**Given information**.
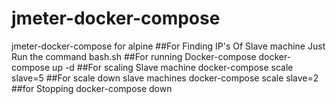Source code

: # jmeter-docker-compose
jmeter-docker-compose for alpine
##For Finding IP's Of Slave machine
Just Run the command bash.sh
##For running Docker-compose
docker-compose up -d
##For scaling Slave machine
docker-compose scale slave=5
##For scale down slave machines
docker-compose scale slave=2
##for Stopping
docker-compose down

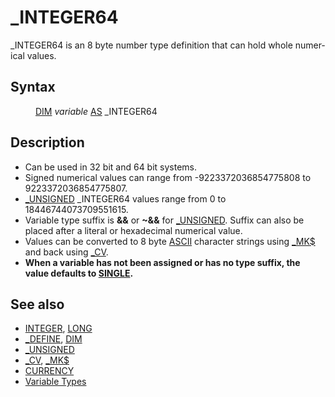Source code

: <style>pre.codeide, pre.outputfixed, .outputcrt0 { background-color: #000 !important; color: #FFF !important; }</style><!DOCTYPE html>
<html class="client-nojs" dir="ltr" lang="en">
<head>
<title>_INTEGER64 - QB64 Phoenix Edition Wiki</title>
</head>
<body class="mediawiki ltr sitedir-ltr mw-hide-empty-elt ns-0 ns-subject page-INTEGER64 rootpage-INTEGER64 skin-vector action-view skin-vector-legacy vector-feature-language-in-header-enabled vector-feature-language-in-main-page-header-disabled vector-feature-language-alert-in-sidebar-disabled vector-feature-sticky-header-disabled vector-feature-sticky-header-edit-disabled vector-feature-table-of-contents-disabled vector-feature-visual-enhancement-next-disabled">
<div class="mw-body" id="content" role="main">
<a id="top"></a>
<h1 class="firstHeading mw-first-heading" id="firstHeading">_INTEGER64</h1>
<div class="vector-body" id="bodyContent">
<div class="mw-body-content mw-content-ltr" dir="ltr" id="mw-content-text" lang="en"><div class="mw-parser-output"><p><a class="mw-selflink selflink">_INTEGER64</a> is an 8 byte number type definition that can hold whole numerical values.
</p>
<h2><span class="mw-headline" id="Syntax">Syntax</span></h2>
<dl><dd><a href="DIM" title="DIM">DIM</a> <i>variable</i> <a href="AS" title="AS">AS</a> <a class="mw-selflink selflink">_INTEGER64</a></dd></dl>
<p>
</p>
<h2><span class="mw-headline" id="Description">Description</span></h2>
<ul><li>Can be used in 32 bit and 64 bit systems.</li>
<li>Signed numerical values can range from -9223372036854775808 to 9223372036854775807.</li>
<li><a href="UNSIGNED" title="UNSIGNED">_UNSIGNED</a> <a class="mw-selflink selflink">_INTEGER64</a> values range from 0 to 18446744073709551615.</li>
<li>Variable type suffix is <b>&amp;&amp;</b> or <b>~&amp;&amp;</b> for <a href="UNSIGNED" title="UNSIGNED">_UNSIGNED</a>. Suffix can also be placed after a literal or hexadecimal numerical value.</li>
<li>Values can be converted to 8 byte <a href="ASCII" title="ASCII">ASCII</a> character strings using <a href="MK$" title="MK$">_MK$</a> and back using <a href="CV" title="CV">_CV</a>.</li>
<li><b>When a variable has not been assigned or has no type suffix, the value defaults to <a href="SINGLE" title="SINGLE">SINGLE</a>.</b></li></ul>
<p>
</p>
<h2><span class="mw-headline" id="See_also">See also</span></h2>
<ul><li><a href="INTEGER" title="INTEGER">INTEGER</a>, <a href="LONG" title="LONG">LONG</a></li>
<li><a href="DEFINE" title="DEFINE">_DEFINE</a>, <a href="DIM" title="DIM">DIM</a></li>
<li><a href="UNSIGNED" title="UNSIGNED">_UNSIGNED</a></li>
<li><a href="CV" title="CV">_CV</a>, <a href="MK$" title="MK$">_MK$</a></li>
<li><a href="PDS(7.1)_Procedures#CURRENCY" title="PDS(7.1) Procedures">CURRENCY</a></li>
<li><a href="Variable_Types" title="Variable Types">Variable Types</a></li></ul>
<p>
</p>
<!-- 
NewPP limit report
Cached time: 20240715034354
Cache expiry: 86400
Reduced expiry: false
Complications: [show‐toc]
CPU time usage: 0.017 seconds
Real time usage: 0.022 seconds
Preprocessor visited node count: 17/1000000
Post‐expand include size: 557/2097152 bytes
Template argument size: 8/2097152 bytes
Highest expansion depth: 3/100
Expensive parser function count: 0/100
Unstrip recursion depth: 0/20
Unstrip post‐expand size: 0/5000000 bytes
-->
<!--
Transclusion expansion time report (%,ms,calls,template)
100.00%    9.609      1 -total
 23.24%    2.233      1 Template:PageSeeAlso
 20.20%    1.941      1 Template:PageSyntax
 20.05%    1.927      1 Template:PageNavigation
 16.88%    1.622      1 Template:Parameter
 15.66%    1.505      1 Template:PageDescription
-->
<!-- Saved in parser cache with key qb64pnix_mw19894-mwmb_:pcache:idhash:160-0!canonical and timestamp 20240715034354 and revision id 7571.
 -->
</div>
</div>
</div>
</div>
</body>
</html>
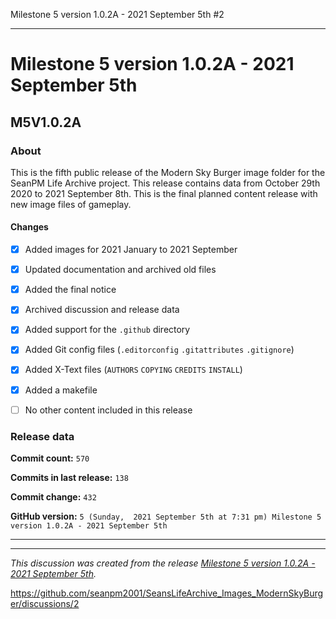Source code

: Milestone 5 version 1.0.2A - 2021 September 5th #2

***

# Milestone 5 version 1.0.2A - 2021 September 5th

## M5V1.0.2A

### About

This is the fifth public release of the Modern Sky Burger image folder for the SeanPM Life Archive project. This release contains data from October 29th 2020 to 2021 September 8th. This is the final planned content release with new image files of gameplay.

#### Changes
 
- [x]  Added images for 2021 January to 2021 September

- [x] Updated documentation and archived old files

- [x] Added the final notice

- [x] Archived discussion and release data

- [x] Added support for the `.github` directory

- [x] Added Git config files (`.editorconfig` `.gitattributes` `.gitignore`)

- [x] Added X-Text files (`AUTHORS` `COPYING` `CREDITS` `INSTALL`)

- [x] Added a makefile

- [ ] No other content included in this release

<!-- 
Changes in this release:

> * Deleted 22 `IGNORE.md` files

> * Documentation updates, adding release notes for v1

> * No other changes in this release
!-->

### Release data

**Commit count:** `570`

**Commits in last release:** `138`

**Commit change:** `432`

**GitHub version:** `5 (Sunday,  2021 September 5th at 7:31 pm) Milestone 5 version 1.0.2A - 2021 September 5th`

***

<hr /><em>This discussion was created from the release <a href='https://github.com/seanpm2001/SeansLifeArchive_Images_ModernSkyBurger/releases/tag/M5V1.0.2A'>Milestone 5 version 1.0.2A - 2021 September 5th</a>.</em>

https://github.com/seanpm2001/SeansLifeArchive_Images_ModernSkyBurger/discussions/2
 
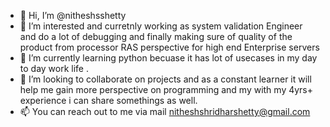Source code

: - 👋 Hi, I’m @nitheshsshetty
- 👀 I’m interested and curretnly working as system validation Engineer and do a lot of debugging and finally making sure of quality of the product from processor RAS perspective for high end Enterprise servers 
- 🌱 I’m currently learning python becuase it has lot of usecases in my day to day work life .
- 💞️ I’m looking to collaborate on projects and as a constant learner it will help me gain more perspective on programming and my with my 4yrs+ experience i can share somethings as well.
- 📫 You can reach out to me via mail nitheshshridharshetty@gmail.com

<!---
nitheshsshetty/nitheshsshetty is a ✨ special ✨ repository because its `README.md` (this file) appears on your GitHub profile.
You can click the Preview link to take a look at your changes.
--->
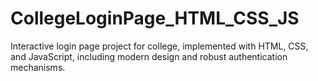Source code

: # CollegeLoginPage_HTML_CSS_JS
Interactive login page project for college, implemented with HTML, CSS, and JavaScript, including modern design and robust authentication mechanisms.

**Required work**.
What is the number of lines in the records that contain the string "usage"? Give only that number.

**Answer**.
2